Canadian E Commerce Legislation
In an attempt to resolve the legal uncertainties that surround many aspects of electronic commerce, the Uniform Electronic Commerce Act (Canada) was developed by the Uniform Law Conference of Canada (“ULCC”) and, in September of 1999, the ULCC recommended it for adoption by provincial legislatures. The Uniform Electronic Commerce Act was modeled on the United Nations Model Law on Electronic Commerce.
Uniform Electronic Commerce Act
The Uniform Electronic Commerce Act attempts to expand some of the basic rules of law to cover documentation and transactions that exist or occur in electronic form. As the UN’s Model Law on Electronic Commerce served as a platform for the Uniform Electronic Commerce Act. the Uniform Electronic Commerce Act has served as its own platform for corresponding provincial legislation. As a result, electronic commerce legislation in Canada is similar in each province and territory, with the exception of Quebec’s An Act to Establish a Legal Framework for Information Technology. which is considerably different than the Uniform Electronic Commerce Act.
Central Features of E-Commerce Legislation
A central feature of the e-commerce legislation in Canada is the principle of “Electronic Equivalence”. E-commerce legislation aims to provide both businesses and consumers with peace of mind that on-line transactions and contracts will be as legally enforceable as ordinary paper based equivalents, provided that specific requirements are met.
- A FUNCTIONAL EQUIVALENCY RULES
The e-commerce legislation establishes several rules that provide the means by which electronic information and documentation will be considered functionally equivalent to their respective paper counterparts:
- i. Legal recognition of electronic information and documents: information or documents, including contracts, are not invalid or unenforceable by virtue of their being in an electronic format.
- ii. Legal requirement that information or documents are in writing: if the document or information is in electronic format, this legal requirement will be satisfied so long as that information or document is accessible so as to be usable for subsequent reference. In addition, where information is required to be provided to another person in writing, it must be capable of being retained by that other person.
- iii. Legal requirement to provide information or document in specified non-electronic form: this requirement will be satisfied when the information in electronic form is accessible, capable of being retained by the recipient and organized in the same or substantially the same form as its paper-part. Essentially, the display of the information should be recognizable as being the form required by law.
- iv.
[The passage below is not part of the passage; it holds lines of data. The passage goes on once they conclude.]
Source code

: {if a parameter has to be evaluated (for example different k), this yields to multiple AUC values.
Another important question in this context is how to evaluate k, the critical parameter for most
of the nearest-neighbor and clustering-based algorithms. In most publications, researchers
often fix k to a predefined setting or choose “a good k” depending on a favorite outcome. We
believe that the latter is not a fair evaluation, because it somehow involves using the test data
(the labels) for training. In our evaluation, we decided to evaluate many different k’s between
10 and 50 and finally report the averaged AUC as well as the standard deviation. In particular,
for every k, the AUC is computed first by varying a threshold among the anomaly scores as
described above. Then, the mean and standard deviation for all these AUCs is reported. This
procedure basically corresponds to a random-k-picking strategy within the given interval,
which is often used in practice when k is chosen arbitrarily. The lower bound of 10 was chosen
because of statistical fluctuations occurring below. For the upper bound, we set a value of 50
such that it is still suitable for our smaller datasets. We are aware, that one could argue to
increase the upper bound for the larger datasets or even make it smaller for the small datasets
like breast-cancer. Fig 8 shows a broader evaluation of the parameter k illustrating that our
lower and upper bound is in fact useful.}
Legal requirement to provide original documents: if there is a reliable assurance as to the integrity of the information (complete and unaltered) contained in the document, and that the information is accessible and capable of being retained by the person for whom the document was intended, an electronic document will satisfy this requirement.
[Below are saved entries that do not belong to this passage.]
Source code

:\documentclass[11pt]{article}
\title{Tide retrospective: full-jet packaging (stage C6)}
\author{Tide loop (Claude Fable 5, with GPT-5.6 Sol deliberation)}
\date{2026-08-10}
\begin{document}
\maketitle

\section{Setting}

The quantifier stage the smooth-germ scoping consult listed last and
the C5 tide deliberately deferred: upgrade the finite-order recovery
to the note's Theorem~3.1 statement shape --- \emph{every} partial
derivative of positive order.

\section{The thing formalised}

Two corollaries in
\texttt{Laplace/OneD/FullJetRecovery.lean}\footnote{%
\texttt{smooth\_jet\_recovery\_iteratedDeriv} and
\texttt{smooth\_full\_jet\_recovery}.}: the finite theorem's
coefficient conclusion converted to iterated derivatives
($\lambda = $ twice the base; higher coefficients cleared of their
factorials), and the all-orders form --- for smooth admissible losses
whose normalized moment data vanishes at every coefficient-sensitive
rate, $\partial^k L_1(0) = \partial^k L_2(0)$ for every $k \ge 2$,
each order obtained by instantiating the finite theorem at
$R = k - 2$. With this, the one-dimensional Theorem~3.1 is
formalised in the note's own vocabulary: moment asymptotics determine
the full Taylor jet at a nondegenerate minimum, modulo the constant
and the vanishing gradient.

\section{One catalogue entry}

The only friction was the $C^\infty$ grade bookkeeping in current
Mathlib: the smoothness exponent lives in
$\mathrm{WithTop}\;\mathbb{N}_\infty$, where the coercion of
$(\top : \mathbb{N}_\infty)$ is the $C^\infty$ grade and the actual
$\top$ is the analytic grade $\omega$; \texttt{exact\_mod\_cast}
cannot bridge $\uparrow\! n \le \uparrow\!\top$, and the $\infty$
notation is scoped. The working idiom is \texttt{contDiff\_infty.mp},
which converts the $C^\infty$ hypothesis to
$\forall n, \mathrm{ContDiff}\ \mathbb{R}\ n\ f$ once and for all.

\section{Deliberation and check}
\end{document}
- v. Legal requirement of original signature: if, at the time an electronic signature[[“Electronic signature” refers to information in an electronic format that an individual has created or adopted in order to sign a document, and that is in, attached to, or associated with that document. The electronic signature does not have to “look like” an actual signature, but rather can exist as a sound or symbol, or as code, so long as the intention is clear.]] is affixed to a document, it is reliable to identify the person making it, and there exists a reliable association between the electronic signature and the relevant electronic document, then this method of signing will satisfy the legal requirement. Certain statutes require compliance with any prescribed electronic signature requirements as to methods or information technology standards. To date, there are no regulations prescribing such methods or standards. In certain provinces, there are additional requirements if the document signed is to be presented to a public body.
- B FORMATION AND OPERATION OF CONTRACTS AND THE USE OF ELECTRONIC AGENTS
E-commerce legislation confirms that valid contracts can be formed by means of electronic information or electronic documents, and actions (i.e. clicking or touching a computer icon) to communicate intention (i.e. offer and acceptance). Electronic agents[[“Electronic agent” means a computer program or any other electronic means used to initiate an act or to respond to an electronic document or act without review by an individual at the time of the response or act.in the electronic document or information used in the transaction; (ii) the electronic agent does not give the individual an opportunity to prevent or correct that error; (iii) the individual promptly notifies the other person on becoming aware of the error; and (iv) where consideration is received as a result of the error, the individual takes reasonable steps to return such consideration or destroy the consideration (if so instructed), and the individual has not used or received any material benefit or value from the consideration.]] are permitted to form contracts with individuals, however, such transactions will be unenforceable against the individual if: (i) the individual makes a material error in the electronic document or information used in the transaction; (ii) the electronic agent does not give the individual an opportunity to prevent or correct that error; (iii) the individual promptly notifies the other person on becoming aware of the error; and (iv) where consideration is received as a result of the error, the individual takes reasonable steps to return such consideration or destroy the consideration (if so instructed), and the individual has not used or received any material benefit or value from the consideration.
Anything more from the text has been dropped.